## What you are asked to do
Filter the listing below down to the lines containing the word "install".

#### Excerpted records

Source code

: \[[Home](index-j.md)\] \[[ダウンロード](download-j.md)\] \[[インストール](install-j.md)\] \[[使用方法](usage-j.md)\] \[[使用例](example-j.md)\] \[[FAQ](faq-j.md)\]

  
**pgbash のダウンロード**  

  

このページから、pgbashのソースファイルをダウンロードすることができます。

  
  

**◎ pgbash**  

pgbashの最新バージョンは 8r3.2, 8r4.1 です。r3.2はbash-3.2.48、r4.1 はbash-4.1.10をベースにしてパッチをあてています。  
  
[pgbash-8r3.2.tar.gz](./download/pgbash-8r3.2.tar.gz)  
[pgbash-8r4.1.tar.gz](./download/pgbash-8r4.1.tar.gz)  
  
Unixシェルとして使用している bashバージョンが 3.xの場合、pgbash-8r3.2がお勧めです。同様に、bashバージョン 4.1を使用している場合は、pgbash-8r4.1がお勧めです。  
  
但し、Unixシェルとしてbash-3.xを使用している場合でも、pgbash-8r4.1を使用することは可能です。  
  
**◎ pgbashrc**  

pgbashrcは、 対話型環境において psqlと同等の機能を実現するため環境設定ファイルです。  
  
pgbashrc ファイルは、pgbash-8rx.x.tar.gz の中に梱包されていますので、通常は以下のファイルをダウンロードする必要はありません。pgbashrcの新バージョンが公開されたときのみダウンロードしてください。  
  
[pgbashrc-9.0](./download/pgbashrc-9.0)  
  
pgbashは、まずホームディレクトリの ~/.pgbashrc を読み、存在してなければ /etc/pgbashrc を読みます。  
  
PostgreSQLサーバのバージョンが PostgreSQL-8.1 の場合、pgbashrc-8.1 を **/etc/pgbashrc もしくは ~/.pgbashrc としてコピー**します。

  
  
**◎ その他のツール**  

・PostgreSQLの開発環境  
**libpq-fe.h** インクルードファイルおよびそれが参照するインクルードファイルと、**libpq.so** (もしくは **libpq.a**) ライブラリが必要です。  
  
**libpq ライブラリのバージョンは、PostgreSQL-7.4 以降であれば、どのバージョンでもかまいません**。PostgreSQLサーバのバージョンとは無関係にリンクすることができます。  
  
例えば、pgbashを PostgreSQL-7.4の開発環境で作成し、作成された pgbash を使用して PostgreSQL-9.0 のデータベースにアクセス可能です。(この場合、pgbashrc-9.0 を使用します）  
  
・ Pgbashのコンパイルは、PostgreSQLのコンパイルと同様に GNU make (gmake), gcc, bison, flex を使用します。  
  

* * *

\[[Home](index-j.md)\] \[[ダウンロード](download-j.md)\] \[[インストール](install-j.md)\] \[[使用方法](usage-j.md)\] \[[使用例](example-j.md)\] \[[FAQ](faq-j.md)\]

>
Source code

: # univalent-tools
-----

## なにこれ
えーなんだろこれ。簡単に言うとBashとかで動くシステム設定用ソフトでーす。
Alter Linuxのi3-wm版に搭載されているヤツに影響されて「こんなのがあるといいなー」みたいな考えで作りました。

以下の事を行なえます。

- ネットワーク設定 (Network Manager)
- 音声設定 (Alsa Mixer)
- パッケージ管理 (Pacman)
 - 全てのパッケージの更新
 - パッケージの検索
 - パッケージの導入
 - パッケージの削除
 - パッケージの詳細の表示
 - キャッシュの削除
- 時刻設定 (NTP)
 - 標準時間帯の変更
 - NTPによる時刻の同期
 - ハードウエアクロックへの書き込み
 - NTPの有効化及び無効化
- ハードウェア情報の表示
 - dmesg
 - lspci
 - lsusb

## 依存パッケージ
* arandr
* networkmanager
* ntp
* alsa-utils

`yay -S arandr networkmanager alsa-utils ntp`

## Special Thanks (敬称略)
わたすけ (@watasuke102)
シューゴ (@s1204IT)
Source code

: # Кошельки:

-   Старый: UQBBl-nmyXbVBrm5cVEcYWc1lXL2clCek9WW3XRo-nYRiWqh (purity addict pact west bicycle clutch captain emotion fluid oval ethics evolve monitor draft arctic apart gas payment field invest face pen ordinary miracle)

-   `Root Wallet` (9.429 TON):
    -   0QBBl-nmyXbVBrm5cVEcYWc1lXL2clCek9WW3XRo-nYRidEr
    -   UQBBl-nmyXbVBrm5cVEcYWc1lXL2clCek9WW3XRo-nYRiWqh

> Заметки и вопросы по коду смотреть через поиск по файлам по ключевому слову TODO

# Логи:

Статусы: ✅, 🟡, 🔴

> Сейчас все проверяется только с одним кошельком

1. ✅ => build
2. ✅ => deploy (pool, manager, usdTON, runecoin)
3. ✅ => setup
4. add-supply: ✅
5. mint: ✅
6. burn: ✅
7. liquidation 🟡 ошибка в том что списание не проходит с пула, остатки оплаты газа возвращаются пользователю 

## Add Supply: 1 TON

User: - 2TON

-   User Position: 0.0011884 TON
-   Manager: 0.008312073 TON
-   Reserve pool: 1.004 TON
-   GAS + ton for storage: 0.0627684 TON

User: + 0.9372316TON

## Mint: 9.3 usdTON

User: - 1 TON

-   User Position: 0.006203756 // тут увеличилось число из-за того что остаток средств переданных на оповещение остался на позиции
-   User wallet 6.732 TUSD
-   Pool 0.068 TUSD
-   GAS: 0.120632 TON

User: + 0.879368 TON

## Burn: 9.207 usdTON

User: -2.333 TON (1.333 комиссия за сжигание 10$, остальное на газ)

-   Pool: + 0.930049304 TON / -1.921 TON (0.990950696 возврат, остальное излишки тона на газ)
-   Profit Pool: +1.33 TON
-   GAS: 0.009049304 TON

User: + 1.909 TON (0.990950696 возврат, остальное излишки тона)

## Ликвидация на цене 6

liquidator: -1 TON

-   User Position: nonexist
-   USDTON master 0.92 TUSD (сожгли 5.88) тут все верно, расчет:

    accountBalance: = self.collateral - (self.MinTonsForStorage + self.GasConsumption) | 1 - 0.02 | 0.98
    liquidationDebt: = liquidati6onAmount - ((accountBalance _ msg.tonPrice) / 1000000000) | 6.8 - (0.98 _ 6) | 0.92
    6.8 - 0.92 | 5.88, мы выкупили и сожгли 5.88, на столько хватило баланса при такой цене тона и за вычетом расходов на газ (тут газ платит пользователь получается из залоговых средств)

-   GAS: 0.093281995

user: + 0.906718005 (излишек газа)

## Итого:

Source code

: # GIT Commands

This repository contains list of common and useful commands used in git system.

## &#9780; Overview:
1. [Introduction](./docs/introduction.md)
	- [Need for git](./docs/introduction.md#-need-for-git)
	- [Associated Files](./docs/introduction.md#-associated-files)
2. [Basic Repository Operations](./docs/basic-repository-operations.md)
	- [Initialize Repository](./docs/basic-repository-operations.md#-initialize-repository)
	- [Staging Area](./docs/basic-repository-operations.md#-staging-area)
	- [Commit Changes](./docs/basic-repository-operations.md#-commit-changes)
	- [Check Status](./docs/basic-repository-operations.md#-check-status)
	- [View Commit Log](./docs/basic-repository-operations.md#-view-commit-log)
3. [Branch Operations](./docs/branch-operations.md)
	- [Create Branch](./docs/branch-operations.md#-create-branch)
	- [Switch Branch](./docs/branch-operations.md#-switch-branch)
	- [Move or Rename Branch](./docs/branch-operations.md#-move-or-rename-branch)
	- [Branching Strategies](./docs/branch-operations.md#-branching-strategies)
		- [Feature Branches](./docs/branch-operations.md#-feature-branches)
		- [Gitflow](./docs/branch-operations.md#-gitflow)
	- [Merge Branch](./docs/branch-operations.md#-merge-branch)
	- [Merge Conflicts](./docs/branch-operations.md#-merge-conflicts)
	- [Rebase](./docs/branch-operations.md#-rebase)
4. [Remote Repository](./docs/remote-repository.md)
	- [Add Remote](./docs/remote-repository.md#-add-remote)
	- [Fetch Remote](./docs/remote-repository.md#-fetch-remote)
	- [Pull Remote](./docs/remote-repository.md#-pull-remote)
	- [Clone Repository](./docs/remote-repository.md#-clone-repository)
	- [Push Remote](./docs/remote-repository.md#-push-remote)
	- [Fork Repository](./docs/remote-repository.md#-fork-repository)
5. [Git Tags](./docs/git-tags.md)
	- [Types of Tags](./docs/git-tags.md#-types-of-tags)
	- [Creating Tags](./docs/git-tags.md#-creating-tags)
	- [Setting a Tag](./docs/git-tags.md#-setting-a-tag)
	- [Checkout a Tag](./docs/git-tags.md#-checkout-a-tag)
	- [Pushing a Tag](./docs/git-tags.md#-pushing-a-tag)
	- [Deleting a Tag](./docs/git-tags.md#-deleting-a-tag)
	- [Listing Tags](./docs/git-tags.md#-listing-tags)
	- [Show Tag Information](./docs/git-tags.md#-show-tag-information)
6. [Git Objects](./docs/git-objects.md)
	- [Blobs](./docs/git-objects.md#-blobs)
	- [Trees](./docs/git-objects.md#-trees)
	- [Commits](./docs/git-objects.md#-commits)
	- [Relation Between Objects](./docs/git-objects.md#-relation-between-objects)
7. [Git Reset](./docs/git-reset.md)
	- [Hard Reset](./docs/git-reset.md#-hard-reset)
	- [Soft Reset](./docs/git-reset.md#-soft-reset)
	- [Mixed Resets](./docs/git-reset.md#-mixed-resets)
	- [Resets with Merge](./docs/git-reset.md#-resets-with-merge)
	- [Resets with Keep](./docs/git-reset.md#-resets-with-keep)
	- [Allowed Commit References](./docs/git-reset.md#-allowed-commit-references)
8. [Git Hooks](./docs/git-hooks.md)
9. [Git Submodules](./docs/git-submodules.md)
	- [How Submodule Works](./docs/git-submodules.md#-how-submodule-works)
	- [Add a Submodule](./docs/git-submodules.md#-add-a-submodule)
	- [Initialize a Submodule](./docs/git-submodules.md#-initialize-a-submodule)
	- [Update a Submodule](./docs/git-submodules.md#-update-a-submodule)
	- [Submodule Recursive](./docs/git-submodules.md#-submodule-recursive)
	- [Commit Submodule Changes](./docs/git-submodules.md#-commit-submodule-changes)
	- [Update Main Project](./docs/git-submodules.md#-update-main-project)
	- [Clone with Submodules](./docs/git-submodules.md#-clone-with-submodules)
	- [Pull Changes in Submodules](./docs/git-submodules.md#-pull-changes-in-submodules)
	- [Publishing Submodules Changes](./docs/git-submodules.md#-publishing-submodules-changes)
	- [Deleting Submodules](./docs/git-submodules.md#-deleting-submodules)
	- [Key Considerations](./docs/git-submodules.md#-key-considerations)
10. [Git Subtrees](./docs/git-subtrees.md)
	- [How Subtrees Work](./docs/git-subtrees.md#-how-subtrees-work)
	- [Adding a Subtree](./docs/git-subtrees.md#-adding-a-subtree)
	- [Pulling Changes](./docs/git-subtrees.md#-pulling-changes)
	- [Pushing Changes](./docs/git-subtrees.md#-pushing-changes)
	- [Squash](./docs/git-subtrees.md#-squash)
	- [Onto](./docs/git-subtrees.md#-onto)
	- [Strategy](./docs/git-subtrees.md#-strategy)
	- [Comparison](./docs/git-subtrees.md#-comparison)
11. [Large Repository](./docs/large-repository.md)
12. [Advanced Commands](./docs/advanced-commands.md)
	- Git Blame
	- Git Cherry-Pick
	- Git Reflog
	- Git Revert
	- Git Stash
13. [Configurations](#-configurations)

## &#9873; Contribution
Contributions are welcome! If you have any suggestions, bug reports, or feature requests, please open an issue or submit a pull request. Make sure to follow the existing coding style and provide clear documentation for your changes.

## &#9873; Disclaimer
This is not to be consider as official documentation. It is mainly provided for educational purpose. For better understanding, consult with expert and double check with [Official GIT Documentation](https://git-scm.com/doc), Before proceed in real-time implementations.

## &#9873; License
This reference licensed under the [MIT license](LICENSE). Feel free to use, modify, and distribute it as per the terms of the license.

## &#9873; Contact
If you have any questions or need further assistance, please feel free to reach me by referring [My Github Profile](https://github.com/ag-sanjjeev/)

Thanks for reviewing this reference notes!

########

## Solution to this exercise
: \[[Home](index-j.md)\] \[[ダウンロード](download-j.md)\] \[[インストール](install-j.md)\] \[[使用方法](usage-j.md)\] \[[使用例](example-j.md)\] \[[FAQ](faq-j.md)\]
\[[Home](index-j.md)\] \[[ダウンロード](download-j.md)\] \[[インストール](install-j.md)\] \[[使用方法](usage-j.md)\] \[[使用例](example-j.md)\] \[[FAQ](faq-j.md)\]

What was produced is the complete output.